Reunited…and it feels so good! After five years away, Montreal indie rockers Wolf Parade are back not only with a classic album reissue and tour dates, but with a new four song EP as well. From the outside looking in, it looks as though the band have used the release of the deluxe ten year anniversary package of their celebrated debut, Apologies To The Queen Mary, as a jumping off point for the their reconvening. One thing is for sure, WP’s two figureheads, Spencer Krug and Dan Boeckner have kept busy in the intervening years; Boeckner with Handsome Furs, Divine Fits and his latest outfit, Operators. Krug on the other hand has had Moonface, Sunset Rubdown and Swan Lake to keep him occupied. The Wolves have been banging out new material on Vancouver Island for the last little while and the hot rumour is that they have a full-length album coming our way at some point this year. In the mean time we have the newly released EP4 to digest, and if you live in Toronto or New York, ten live shows to sample from.

With Vancouver Island’s Zuzu’s Petals doing their bit to excite an already anticipatory audience, Spencer Krug, Dan Boeckner, Arlen Thompson and Dante Decaro took to the Lee’s stage and launched into The Apologies favourite “You Are a Runner and I am My Father’s Son.” Given that Krug and Boeckner are the principal songwriters, sets generally seesaw back and forth between each other’s songs and such was the case here. Boeckner’s Apologies track, ‘It’s a Curse” was brought out and then was followed up with What Did My Lover Say (It Always Had To Go This Way), Krug’s standout from their third and most recent record, Expo 86.

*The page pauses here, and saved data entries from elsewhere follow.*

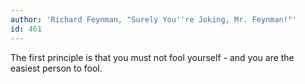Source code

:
 ```yaml
---
author: 'Richard Feynman, "Surely You''re Joking, Mr. Feynman!"'
id: 461
---
```


The first principle is that you must not fool yourself - and you are the easiest person to fool.

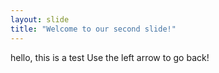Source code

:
 ```yaml
---
layout: slide
title: "Welcome to our second slide!"
---
```

hello, this is a test
Use the left arrow to go back!
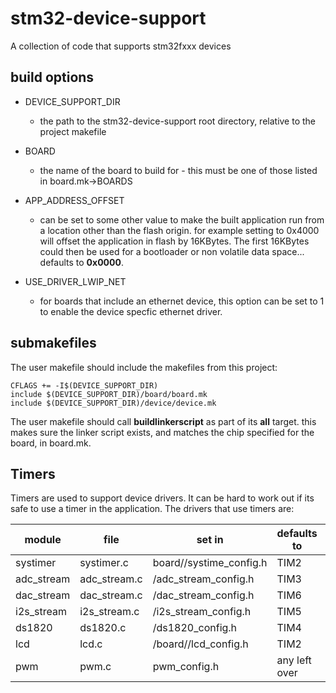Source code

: stm32-device-support
====================

A collection of code that supports stm32fxxx devices

build options
------------------

 - DEVICE_SUPPORT_DIR
	 - the path to the stm32-device-support root directory, relative to the project makefile
 - BOARD
	 - the name of the board to build for - this must be one of those listed in board.mk->BOARDS
 - APP_ADDRESS_OFFSET		
 	- can be set to some other value to make the built application run from a location other than the flash origin. for example setting to 0x4000 will offset the application in flash by 16KBytes. The first 16KBytes could then be used for a bootloader or non volatile data space... defaults to **0x0000**.

 - USE_DRIVER_LWIP_NET
	 - for boards that include an ethernet device, this option can be set to 1 to enable the device specfic ethernet driver. 

submakefiles
-----------------

The user makefile should include the makefiles from this project:
```make
CFLAGS += -I$(DEVICE_SUPPORT_DIR)
include $(DEVICE_SUPPORT_DIR)/board/board.mk
include $(DEVICE_SUPPORT_DIR)/device/device.mk
```

The user makefile should call **buildlinkerscript** as part of its **all** target. this makes sure  the linker script exists, and matches the chip specified for the board, in board.mk.

Timers
------

Timers are used to support device drivers. It can be hard to work out if its safe to use a timer in the application. The drivers that use timers are:

|module	|file      |set in              |defaults to   |shared with|
|-------|----------|--------------------|--------------|-----------|
|systimer|systimer.c|board/<board>/systime_config.h|TIM2|lcd|
|adc_stream|adc_stream.c|<project>/adc_stream_config.h|TIM3||
|dac_stream|dac_stream.c|<project>/dac_stream_config.h|TIM6||
|i2s_stream|i2s_stream.c|<project>/i2s_stream_config.h|TIM5||
|ds1820|ds1820.c|<project>/ds1820_config.h|TIM4||
|lcd|lcd.c|<project>/board/<board>/lcd_config.h|TIM2|systimer|
|pwm|pwm.c|pwm_config.h|any left over||
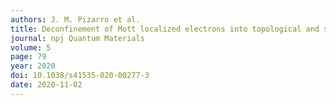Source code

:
 ```yaml
---
authors: J. M. Pizarro et al.
title: Deconfinement of Mott localized electrons into topological and spin-orbit coupled Dirac fermions
journal: npj Quantum Materials
volume: 5
page: 79
year: 2020
doi: 10.1038/s41535-020-00277-3
date: 2020-11-02
---
```

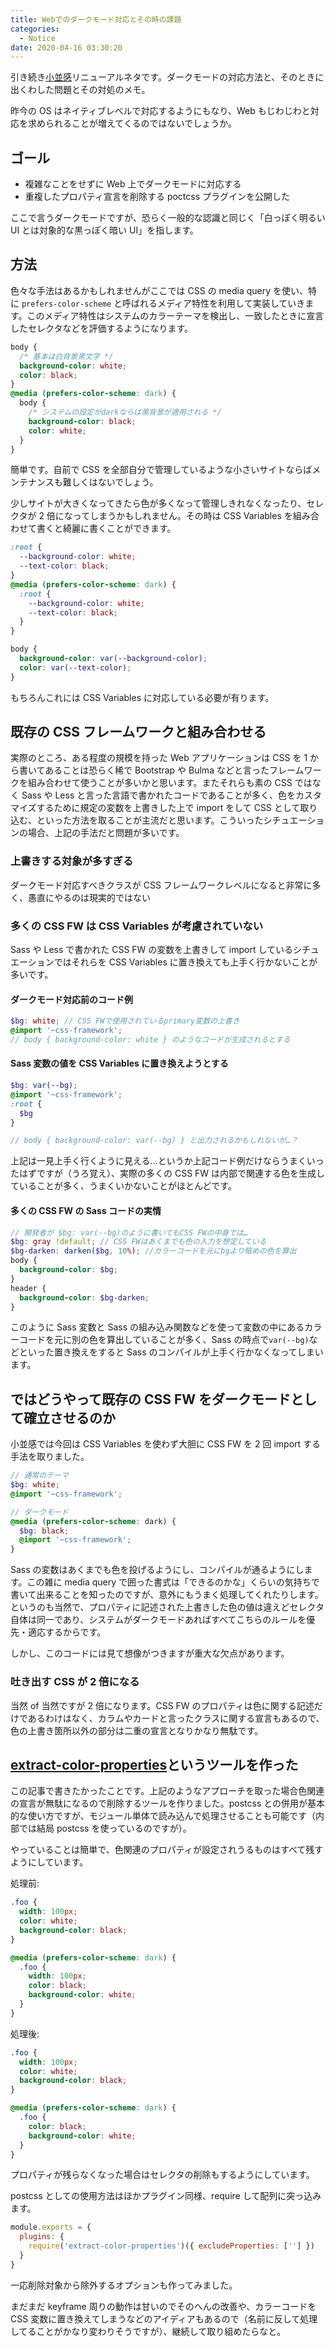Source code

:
 ```yaml
---
title: Webでのダークモード対応とその時の課題
categories:
  - Notice
date: 2020-04-16 03:30:20
---
```


引き続き[小並感](https://private.unsweets.net/)リニューアルネタです。ダークモードの対応方法と、そのときに出くわした問題とその対処のメモ。

昨今の OS はネイティブレベルで対応するようにもなり、Web もじわじわと対応を求められることが増えてくるのではないでしょうか。

<!-- more -->

## ゴール

- 複雑なことをせずに Web 上でダークモードに対応する
- 重複したプロパティ宣言を削除する poctcss プラグインを公開した

ここで言うダークモードですが、恐らく一般的な認識と同じく「白っぽく明るい UI とは対象的な黒っぽく暗い UI」を指します。

## 方法

色々な手法はあるかもしれませんがここでは CSS の media query を使い、特に `prefers-color-scheme` と呼ばれるメディア特性を利用して実装していきます。このメディア特性はシステムのカラーテーマを検出し、一致したときに宣言したセレクタなどを評価するようになります。

```css
body {
  /* 基本は白背景黒文字 */
  background-color: white;
  color: black;
}
@media (prefers-color-scheme: dark) {
  body {
    /* システムの設定がdarkならば黒背景が適用される */
    background-color: black;
    color: white;
  }
}
```

簡単です。自前で CSS を全部自分で管理しているような小さいサイトならばメンテナンスも難しくはないでしょう。

少しサイトが大きくなってきたら色が多くなって管理しきれなくなったり、セレクタが 2 倍になってしまうかもしれません。その時は CSS Variables を組み合わせて書くと綺麗に書くことができます。

```css
:root {
  --background-color: white;
  --text-color: black;
}
@media (prefers-color-scheme: dark) {
  :root {
    --background-color: white;
    --text-color: black;
  }
}

body {
  background-color: var(--background-color);
  color: var(--text-color);
}
```

もちろんこれには CSS Variables に対応している必要が有ります。

## 既存の CSS フレームワークと組み合わせる

実際のところ、ある程度の規模を持った Web アプリケーションは CSS を 1 から書いてあることは恐らく稀で Bootstrap や Bulma などと言ったフレームワークを組み合わせて使うことが多いかと思います。またそれらも素の CSS ではなく Sass や Less と言った言語で書かれたコードであることが多く、色をカスタマイズするために規定の変数を上書きした上で import をして CSS として取り込む、といった方法を取ることが主流だと思います。こういったシチュエーションの場合、上記の手法だと問題が多いです。

### 上書きする対象が多すぎる

ダークモード対応すべきクラスが CSS フレームワークレベルになると非常に多く、愚直にやるのは現実的ではない

### 多くの CSS FW は CSS Variables が考慮されていない

Sass や Less で書かれた CSS FW の変数を上書きして import しているシチュエーションではそれらを CSS Variables に置き換えても上手く行かないことが多いです。

#### ダークモード対応前のコード例

```scss
$bg: white; // CSS FWで使用されているprimary変数の上書き
@import '~css-framework';
// body { background-color: white } のようなコードが生成されるとする
```

#### Sass 変数の値を CSS Variables に置き換えようとする

```scss
$bg: var(--bg);
@import '~css-framework';
:root {
  $bg
}

// body { background-color: var(--bg) } と出力されるかもしれないが…？
```

上記は一見上手く行くように見える…というか上記コード例だけならうまくいったはずですが（うろ覚え）、実際の多くの CSS FW は内部で関連する色を生成していることが多く、うまくいかないことがほとんどです。

#### 多くの CSS FW の Sass コードの実情

```scss
// 開発者が $bg: var(--bg)のように書いてもCSS FWの中身では…
$bg: gray !default; // CSS FWはあくまでも色の入力を想定している
$bg-darken: darken($bg, 10%); //カラーコードを元にbgより暗めの色を算出
body {
  background-color: $bg;
}
header {
  background-color: $bg-darken;
}
```

このように Sass 変数と Sass の組み込み関数などを使って変数の中にあるカラーコードを元に別の色を算出していることが多く、Sass の時点で`var(--bg)`などといった置き換えをすると Sass のコンパイルが上手く行かなくなってしまいます。

## ではどうやって既存の CSS FW をダークモードとして確立させるのか

小並感では今回は CSS Variables を使わず大胆に CSS FW を 2 回 import する手法を取りました。

```scss
// 通常のテーマ
$bg: white;
@import '~css-framework';

// ダークモード
@media (prefers-color-scheme: dark) {
  $bg: black;
  @import '~css-framework';
}
```

Sass の変数はあくまでも色を投げるようにし、コンパイルが通るようにします。この雑に media query で囲った書式は「できるのかな」くらいの気持ちで書いて出来ることを知ったのですが、意外にもうまく処理してくれたりします。というのも当然で、プロパティに記述された上書きした色の値は違えどセレクタ自体は同一であり、システムがダークモードあればすべてこちらのルールを優先・適応するからです。

しかし、このコードには見て想像がつきますが重大な欠点があります。

### 吐き出す CSS が 2 倍になる

当然 of 当然ですが 2 倍になります。CSS FW のプロパティは色に関する記述だけであるわけはなく、カラムやカードと言ったクラスに関する宣言もあるので、色の上書き箇所以外の部分は二重の宣言となりかなり無駄です。

## [extract-color-properties](https://www.npmjs.com/package/extract-color-properties)というツールを作った

この記事で書きたかったことです。上記のようなアプローチを取った場合色関連の宣言が無駄になるので削除するツールを作りました。postcss との併用が基本的な使い方ですが、モジュール単体で読み込んで処理させることも可能です（内部では結局 postcss を使っているのですが）。

やっていることは簡単で、色関連のプロパティが設定されうるものはすべて残すようにしています。

処理前:

```css
.foo {
  width: 100px;
  color: white;
  background-color: black;
}

@media (prefers-color-scheme: dark) {
  .foo {
    width: 100px;
    color: black;
    background-color: white;
  }
}
```

処理後:

```css
.foo {
  width: 100px;
  color: white;
  background-color: black;
}

@media (prefers-color-scheme: dark) {
  .foo {
    color: black;
    background-color: white;
  }
}
```

プロパティが残らなくなった場合はセレクタの削除もするようにしています。

postcss としての使用方法はほかプラグイン同様、require して配列に突っ込みます。

```postcss.config.js
module.exports = {
  plugins: {
    require('extract-color-properties')({ excludeProperties: [''] })
  }
}
```

一応削除対象から除外するオプションも作ってみました。

まだまだ keyframe 周りの動作は甘いのでそのへんの改善や、カラーコードを CSS 変数に置き換えてしまうなどのアイディアもあるので（名前に反して処理してることがかなり変わりそうですが）、継続して取り組めたらなと。
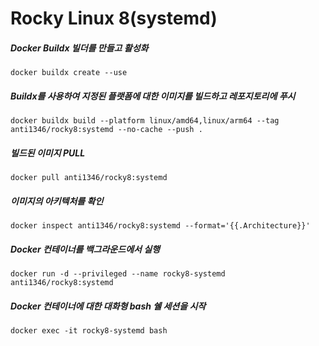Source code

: # Rocky Linux 8(systemd)

#####  Docker Buildx 빌더를 만들고 활성화
```
docker buildx create --use
```
##### Buildx를 사용하여 지정된 플랫폼에 대한 이미지를 빌드하고 레포지토리에 푸시
```
docker buildx build --platform linux/amd64,linux/arm64 --tag anti1346/rocky8:systemd --no-cache --push .
```
##### 빌드된 이미지 PULL
```
docker pull anti1346/rocky8:systemd
```
##### 이미지의 아키텍처를 확인
```
docker inspect anti1346/rocky8:systemd --format='{{.Architecture}}'
```
##### Docker 컨테이너를 백그라운드에서 실행
```
docker run -d --privileged --name rocky8-systemd anti1346/rocky8:systemd
```
##### Docker 컨테이너에 대한 대화형 bash 쉘 세션을 시작
```
docker exec -it rocky8-systemd bash
```
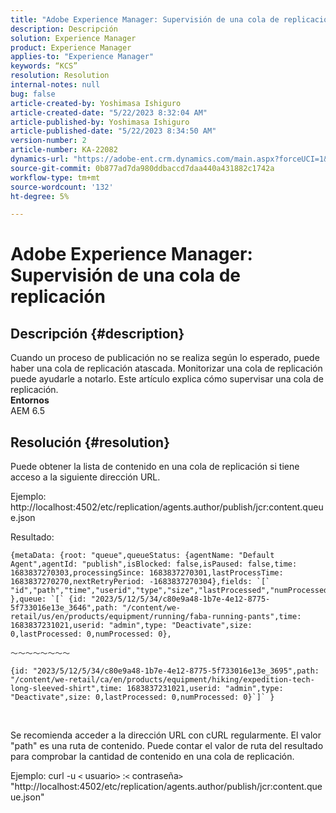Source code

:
 ```yaml
---
title: "Adobe Experience Manager: Supervisión de una cola de replicación"
description: Descripción
solution: Experience Manager
product: Experience Manager
applies-to: "Experience Manager"
keywords: “KCS”
resolution: Resolution
internal-notes: null
bug: false
article-created-by: Yoshimasa Ishiguro
article-created-date: "5/22/2023 8:32:04 AM"
article-published-by: Yoshimasa Ishiguro
article-published-date: "5/22/2023 8:34:50 AM"
version-number: 2
article-number: KA-22082
dynamics-url: "https://adobe-ent.crm.dynamics.com/main.aspx?forceUCI=1&pagetype=entityrecord&etn=knowledgearticle&id=b188891d-7bf8-ed11-8849-6045bd006a22"
source-git-commit: 0b877ad7da980ddbaccd7daa440a431882c1742a
workflow-type: tm+mt
source-wordcount: '132'
ht-degree: 5%

---
```


# Adobe Experience Manager: Supervisión de una cola de replicación

## Descripción {#description}

Cuando un proceso de publicación no se realiza según lo esperado, puede haber una cola de replicación atascada. Monitorizar una cola de replicación puede ayudarle a notarlo. Este artículo explica cómo supervisar una cola de replicación.
 <br><b>Entornos</b><br>
AEM 6.5

## Resolución {#resolution}


Puede obtener la lista de contenido en una cola de replicación si tiene acceso a la siguiente dirección URL.

Ejemplo: http://localhost:4502/etc/replication/agents.author/publish/jcr:content.queue.json

Resultado:


```
{metaData: {root: "queue",queueStatus: {agentName: "Default Agent",agentId: "publish",isBlocked: false,isPaused: false,time: 1683837270303,processingSince: 1683837270301,lastProcessTime: 1683837270270,nextRetryPeriod: -1683837270304},fields: `[` "id","path","time","userid","type","size","lastProcessed","numProcessed"`]` },queue: `[` {id: "2023/5/12/5/34/c80e9a48-1b7e-4e12-8775-5f733016e13e_3646",path: "/content/we-retail/us/en/products/equipment/running/faba-running-pants",time: 1683837231021,userid: "admin",type: "Deactivate",size: 0,lastProcessed: 0,numProcessed: 0},
```



```
〜〜〜〜〜〜〜〜
```





```
{id: "2023/5/12/5/34/c80e9a48-1b7e-4e12-8775-5f733016e13e_3695",path: "/content/we-retail/ca/en/products/equipment/hiking/expedition-tech-long-sleeved-shirt",time: 1683837231021,userid: "admin",type: "Deactivate",size: 0,lastProcessed: 0,numProcessed: 0}`]` }
```


 


Se recomienda acceder a la dirección URL con cURL regularmente. El valor &quot;path&quot; es una ruta de contenido. Puede contar el valor de ruta del resultado para comprobar la cantidad de contenido en una cola de replicación.

Ejemplo: curl -u `<` usuario`>` :`<` contraseña`>`  &quot;http://localhost:4502/etc/replication/agents.author/publish/jcr:content.queue.json&quot;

The band’s second record, At Mount Zoomer, felt the love too with the playing of “Language City”, “Fine Young Cannibals” and Krug’s epic from that album, “California Dreamer.” As was the case with the previous Wolf Parade shows that I had been fortunate enough to attend, Decaro did yeoman’s work by ably switching between guitar and keyboard duties, while Thompson kept time with nimble and understated beats.

The true measure that defines the band is the dynamic between Krug’s more eccentric and theatrical songs as they play next to Boeckner’s Springsteenesque anthemic rockers, and this was perfectly heard in the final two of the main set: “Shine a Light and “I’ll Believe in Anything.”

As far as new material goes, we were treated to “Mr. Startup” and “Automatic” from EP4 and in keeping with the aforementioned appraisal, Boeckner’s “Automatic” was the up-tempo foot stomper to Krug’s mid-tempo synth laden tune. Both songs fit nicely into the set and should only help to fuel speculation of a new record.

Whatever the future holds for Wolf Parade, it was simply a pleasure to have another chance to witness one of Canada’s finest musical ambassadors doing what they do best!